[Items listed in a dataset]
□ □ □

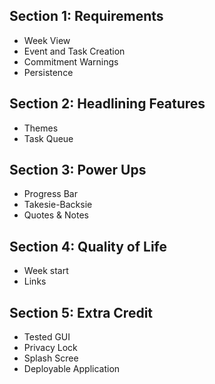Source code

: ## Section 1: Requirements
- Week View
- Event and Task Creation
- Commitment Warnings
- Persistence

## Section 2: Headlining Features
- Themes
- Task Queue

## Section 3: Power Ups
- Progress Bar
- Takesie-Backsie
- Quotes & Notes

## Section 4: Quality of Life
- Week start
- Links

## Section 5: Extra Credit
- Tested GUI
- Privacy Lock
- Splash Scree
- Deployable Application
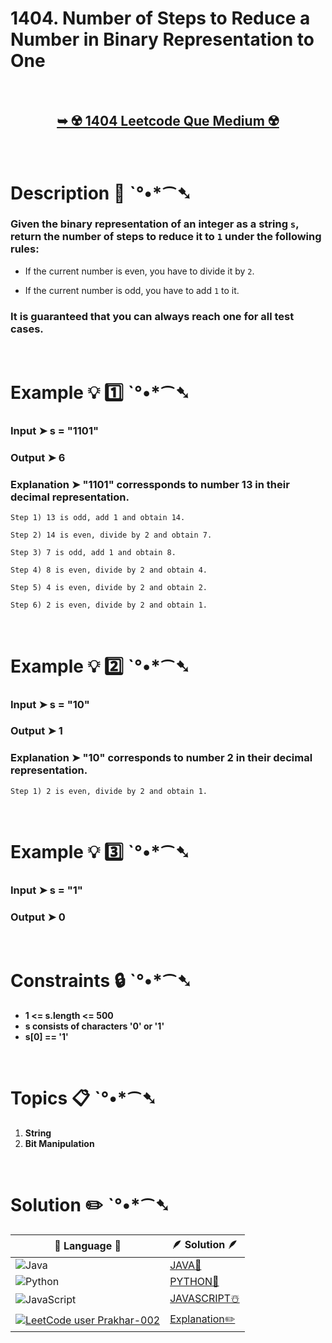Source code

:# 1404. Number of Steps to Reduce a Number in Binary Representation to One

</br>

<h2 align="center"> 

<a href="https://leetcode.com/problems/number-of-steps-to-reduce-a-number-in-binary-representation-to-one/?envType=daily-question&envId=2024-05-21"><strong>➥ ☢️ 1404 Leetcode Que Medium ☢️ </strong></a>
</h2>

</br>

# Description 📜 ˋ°•*⁀➷

### Given the binary representation of an integer as a string `s`, return the number of steps to reduce it to `1` under the following rules:

- If the current number is even, you have to divide it by `2`.

- If the current number is odd, you have to add `1` to it.

### It is guaranteed that you can always reach one for all test cases.



</br>

# Example 💡 1️⃣ ˋ°•*⁀➷

  ### Input  ➤ s = "1101" 

  ### Output  ➤ 6

  ### Explanation  ➤ "1101" corressponds to number 13 in their decimal representation.

    Step 1) 13 is odd, add 1 and obtain 14. 

    Step 2) 14 is even, divide by 2 and obtain 7.

    Step 3) 7 is odd, add 1 and obtain 8.

    Step 4) 8 is even, divide by 2 and obtain 4.  

    Step 5) 4 is even, divide by 2 and obtain 2. 

    Step 6) 2 is even, divide by 2 and obtain 1.


</br>

# Example 💡 2️⃣ ˋ°•*⁀➷

  ### Input ➤  s = "10"

  ### Output  ➤ 1

  ### Explanation ➤  "10" corresponds to number 2 in their decimal representation.

    Step 1) 2 is even, divide by 2 and obtain 1.


</br>

# Example 💡 3️⃣ ˋ°•*⁀➷

  ### Input ➤ s = "1"

  ### Output  ➤ 0

</br>

# Constraints 🔒 ˋ°•*⁀➷

- **1 <= s.length <= 500**
- **s consists of characters '0' or '1'**
- **s[0] == '1'**

</br>

# Topics 📋 ˋ°•*⁀➷

1. **String**
2. **Bit Manipulation**


</br>

# Solution ✏️ ˋ°•*⁀➷

| 📒 Language 📒  | 🪶 Solution 🪶 |
| ------------- | ------------- |
|  ![Java](https://img.shields.io/badge/java-%23ED8B00.svg?style=for-the-badge&logo=openjdk&logoColor=white)  | [JAVA🍁](https://github.com/Prakhar-002/LEETCODE/blob/main/%F0%9F%93%9C%20Daily%20Challange%20%F0%9F%92%A1/05%20May%20%F0%9F%8C%88%202024/29%20-%2005%20-%202024%20---%20%E2%9C%8F%EF%B8%8F%201404.%20No%20of%20Steps%20to%20Reduce%20a%20No%20in%20Binary%20Represent%20to%201%20%F0%9F%8D%B0%20%F0%9F%8D%81%20%E2%98%83%EF%B8%8F/%F0%9F%8D%81JAVA_1404_NumberOfStepsToReduceANumbeInBinaryRepresentationToOne.java) |
|  ![Python](https://img.shields.io/badge/python-3670A0?style=for-the-badge&logo=python&logoColor=ffdd54)    | [PYTHON🍰](https://github.com/Prakhar-002/LEETCODE/blob/main/%F0%9F%93%9C%20Daily%20Challange%20%F0%9F%92%A1/05%20May%20%F0%9F%8C%88%202024/29%20-%2005%20-%202024%20---%20%E2%9C%8F%EF%B8%8F%201404.%20No%20of%20Steps%20to%20Reduce%20a%20No%20in%20Binary%20Represent%20to%201%20%F0%9F%8D%B0%20%F0%9F%8D%81%20%E2%98%83%EF%B8%8F/%F0%9F%8D%B0PYTHON_1404_NumberOfStepsToReduceANumbeInBinaryRepresentationToOne.py) |
| ![JavaScript](https://img.shields.io/badge/javascript-%23323330.svg?style=for-the-badge&logo=javascript&logoColor=%23F7DF1E)   | [JAVASCRIPT☃️](https://github.com/Prakhar-002/LEETCODE/blob/main/%F0%9F%93%9C%20Daily%20Challange%20%F0%9F%92%A1/05%20May%20%F0%9F%8C%88%202024/29%20-%2005%20-%202024%20---%20%E2%9C%8F%EF%B8%8F%201404.%20No%20of%20Steps%20to%20Reduce%20a%20No%20in%20Binary%20Represent%20to%201%20%F0%9F%8D%B0%20%F0%9F%8D%81%20%E2%98%83%EF%B8%8F/%E2%98%83%EF%B8%8FJAVASCRIPT_1404_NumberOfStepsToReduceANumbeInBinaryRepresentationToOne.js) |
|  [![LeetCode user Prakhar-002](https://img.shields.io/badge/dynamic/json?style=for-the-badge&labelColor=black&color=%23ffa116&label=Solved&query=solvedOverTotal&url=https%3A%2F%2Fleetcode-badge.vercel.app%2Fapi%2Fusers%2FPrakhar-002&logo=leetcode&logoColor=yellow)](https://leetcode.com/Prakhar-002/)  | [Explanation✏️](https://leetcode.com/problems/number-of-steps-to-reduce-a-number-in-binary-representation-to-one/solutions/5224440/beats-100-java-best-formated-solution-with-multiple-image-step-wise-explanation)  |
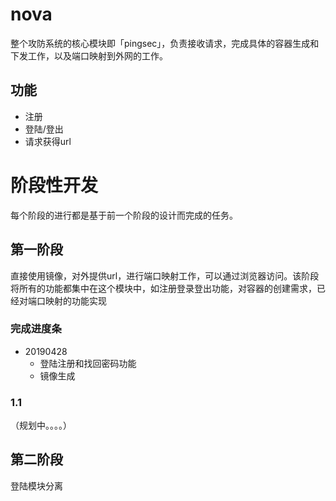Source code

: # nova
整个攻防系统的核心模块即「pingsec」，负责接收请求，完成具体的容器生成和下发工作，以及端口映射到外网的工作。

## 功能
- 注册
- 登陆/登出
- 请求获得url

# 阶段性开发
每个阶段的进行都是基于前一个阶段的设计而完成的任务。


## 第一阶段
直接使用镜像，对外提供url，进行端口映射工作，可以通过浏览器访问。该阶段将所有的功能都集中在这个模块中，如注册登录登出功能，对容器的创建需求，已经对端口映射的功能实现

### 完成进度条
- 20190428
    - 登陆注册和找回密码功能
    - 镜像生成

### 1.1
（规划中。。。。）


## 第二阶段
登陆模块分离

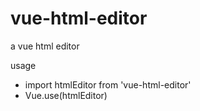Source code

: # vue-html-editor
a vue html editor

usage

* import htmlEditor from 'vue-html-editor'
* Vue.use(htmlEditor)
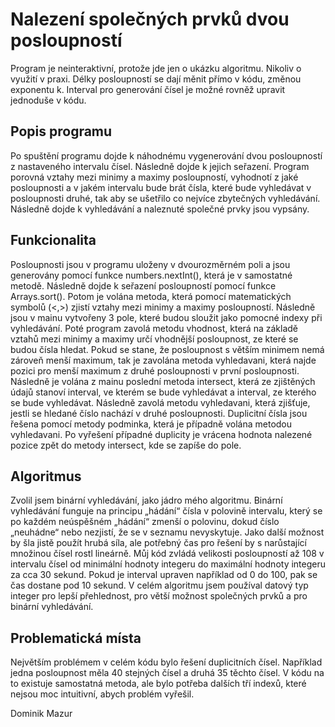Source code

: # Nalezení společných prvků dvou posloupností

Program je neinteraktivní, protože jde jen o ukázku algoritmu. Nikoliv o využití v praxi. Délky posloupností se dají měnit přímo v kódu, změnou exponentu k. Interval pro generování čísel je možné rovněž upravit jednoduše v kódu.

## Popis programu

Po spuštění programu dojde k náhodnému vygenerování dvou posloupností z nastaveného intervalu čísel. Následně dojde k jejich seřazení. Program porovná vztahy mezi minimy a maximy posloupností, vyhodnotí z jaké posloupnosti a v jakém intervalu bude brát čísla, které bude vyhledávat v posloupnosti druhé, tak aby se ušetřilo co nejvíce zbytečných vyhledávání. Následně dojde k vyhledávání a naleznuté společné prvky jsou vypsány.

## Funkcionalita

Posloupnosti jsou v programu uloženy v dvourozměrném poli a jsou generovány pomocí funkce numbers.nextInt(), která je v samostatné metodě. Následně dojde k seřazení posloupností pomocí funkce Arrays.sort(). Potom je volána metoda, která pomocí matematických symbolů (<,>) zjistí vztahy mezi minimy a maximy posloupností. Následně jsou v mainu vytvořeny 3 pole, které budou sloužit jako pomocné indexy při vyhledávání. Poté program zavolá metodu vhodnost, která na základě vztahů mezi minimy a maximy určí vhodnější posloupnost, ze které se budou čísla hledat. Pokud se stane, že posloupnost s větším minimem nemá zároveň menší maximum, tak je zavolána metoda vyhledavani, která najde pozici pro menší maximum z druhé posloupnosti v první posloupnosti. Následně je volána z mainu poslední metoda intersect, která ze zjištěných údajů stanoví interval, ve kterém se bude vyhledávat a interval, ze kterého se bude vyhledávat. Následně zavolá metodu vyhledavani, která zjišťuje, jestli se hledané číslo nachází v druhé posloupnosti. Duplicitní čísla jsou řešena pomocí metody podminka, která je případně volána metodou vyhledavani. Po vyřešení případné duplicity je vrácena hodnota nalezené pozice zpět do metody intersect, kde se zapíše do pole.

## Algoritmus

Zvolil jsem binární vyhledávání, jako jádro mého algoritmu. Binární vyhledávání funguje na principu „hádání“ čísla v polovině intervalu, který se po každém neúspěšném „hádání“ zmenší o polovinu, dokud číslo „neuhádne“ nebo nezjistí, že se v seznamu nevyskytuje. Jako další možnost by šla jistě použít hrubá síla, ale potřebný čas pro řešení by s narůstající množinou čísel rostl lineárně. 
Můj kód zvládá velikosti posloupností až 108 v intervalu čísel od minimální hodnoty integeru do maximální hodnoty integeru za cca 30 sekund. Pokud je interval upraven například od 0 do 100, pak se čas dostane pod 10 sekund. V celém algoritmu jsem používal datový typ integer pro lepší přehlednost, pro větší možnost společných prvků a pro binární vyhledávání. 

## Problematická místa

Největším problémem v celém kódu bylo řešení duplicitních čísel. Například jedna posloupnost měla 40 stejných čísel a druhá 35 těchto čísel. V kódu na to existuje samostatná metoda, ale bylo potřeba dalších tří indexů, které nejsou moc intuitivní, abych problém vyřešil. 


 Dominik Mazur

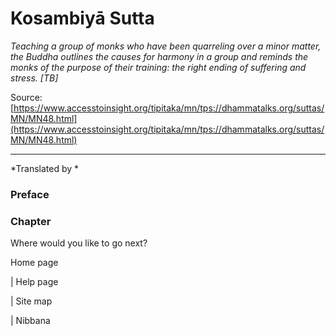 # Kosambiyā Sutta

*Teaching a group of monks who have been quarreling over a minor matter, the Buddha outlines the causes for harmony in a group and reminds the monks of the purpose of their training: the right ending of suffering and stress. [TB]*

Source: [https://www.accesstoinsight.org/tipitaka/mn/tps://dhammatalks.org/suttas/MN/MN48.html](https://www.accesstoinsight.org/tipitaka/mn/tps://dhammatalks.org/suttas/MN/MN48.html)

---

*Translated by *

### Preface

### Chapter

Where would you like to go next?

Home page

| Help page

| Site map

| Nibbana
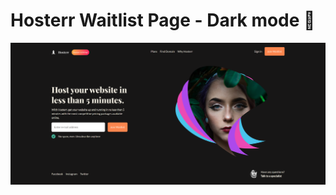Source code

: # Hosterr Waitlist Page - Dark mode 🔮

![Screentshot](./Assets/desktop.png "Hosterr Waitlist Page")
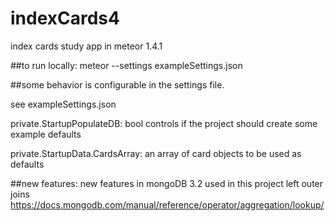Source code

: # indexCards4
index cards study app in meteor 1.4.1

##to run locally:
meteor --settings exampleSettings.json

##some behavior is configurable in the settings file.

see exampleSettings.json

private.StartupPopulateDB:
bool controls if the project should create some example defaults

private.StartupData.CardsArray:
an array of card objects to be used as defaults

##new features:
new features in mongoDB 3.2 used in this project left outer joins  
https://docs.mongodb.com/manual/reference/operator/aggregation/lookup/
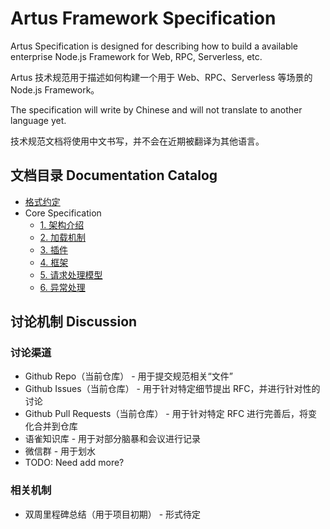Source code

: # Artus Framework Specification

Artus Specification is designed for describing how to build a available enterprise Node.js Framework for Web, RPC, Serverless, etc.

Artus 技术规范用于描述如何构建一个用于 Web、RPC、Serverless 等场景的 Node.js Framework。

The specification will write by Chinese and will not translate to another language yet.

技术规范文档将使用中文书写，并不会在近期被翻译为其他语言。

## 文档目录 Documentation Catalog

- [格式约定](./documentation/convention.md)
- Core Specification
  - [1. 架构介绍](./documentation/core/1.introduction.md)
  - [2. 加载机制](./documentation/core/2.loader.md)
  - [3. 插件](./documentation/core/3.plugin.md)
  - [4. 框架](./documentation/core/4.framework.md)
  - [5. 请求处理模型](./documentation/core/5.trigger.md)
  - [6. 异常处理](./documentation/core/6.exception.md)

## 讨论机制 Discussion

### 讨论渠道

- Github Repo（当前仓库） - 用于提交规范相关“文件”
- Github Issues（当前仓库） - 用于针对特定细节提出 RFC，并进行针对性的讨论
- Github Pull Requests（当前仓库） - 用于针对特定 RFC 进行完善后，将变化合并到仓库
- 语雀知识库 - 用于对部分脑暴和会议进行记录
- 微信群 - 用于划水
- TODO: Need add more?

### 相关机制

- 双周里程碑总结（用于项目初期） - 形式待定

□ □ □

**Try it:** Your copy should hold the lines from the one with "- Event and Task Creation" up to and including the one with "# Example 💡 3️⃣ ˋ°•*⁀➷", exactly as in the data above, and no pictures.

**Solution to this task:**
- Event and Task Creation
- Commitment Warnings
- Persistence

## Section 2: Headlining Features
- Themes
- Task Queue

## Section 3: Power Ups
- Progress Bar
- Takesie-Backsie
- Quotes & Notes

## Section 4: Quality of Life
- Week start
- Links

## Section 5: Extra Credit
- Tested GUI
- Privacy Lock
- Splash Scree
- Deployable Application
Source code

:# 1404. Number of Steps to Reduce a Number in Binary Representation to One

</br>

<h2 align="center"> 

<a href="https://leetcode.com/problems/number-of-steps-to-reduce-a-number-in-binary-representation-to-one/?envType=daily-question&envId=2024-05-21"><strong>➥ ☢️ 1404 Leetcode Que Medium ☢️ </strong></a>
</h2>

</br>

# Description 📜 ˋ°•*⁀➷

### Given the binary representation of an integer as a string `s`, return the number of steps to reduce it to `1` under the following rules:

- If the current number is even, you have to divide it by `2`.

- If the current number is odd, you have to add `1` to it.

### It is guaranteed that you can always reach one for all test cases.



</br>

# Example 💡 1️⃣ ˋ°•*⁀➷

  ### Input  ➤ s = "1101" 

  ### Output  ➤ 6

  ### Explanation  ➤ "1101" corressponds to number 13 in their decimal representation.

    Step 1) 13 is odd, add 1 and obtain 14. 

    Step 2) 14 is even, divide by 2 and obtain 7.

    Step 3) 7 is odd, add 1 and obtain 8.

    Step 4) 8 is even, divide by 2 and obtain 4.  

    Step 5) 4 is even, divide by 2 and obtain 2. 

    Step 6) 2 is even, divide by 2 and obtain 1.


</br>

# Example 💡 2️⃣ ˋ°•*⁀➷

  ### Input ➤  s = "10"

  ### Output  ➤ 1

  ### Explanation ➤  "10" corresponds to number 2 in their decimal representation.

    Step 1) 2 is even, divide by 2 and obtain 1.


</br>

# Example 💡 3️⃣ ˋ°•*⁀➷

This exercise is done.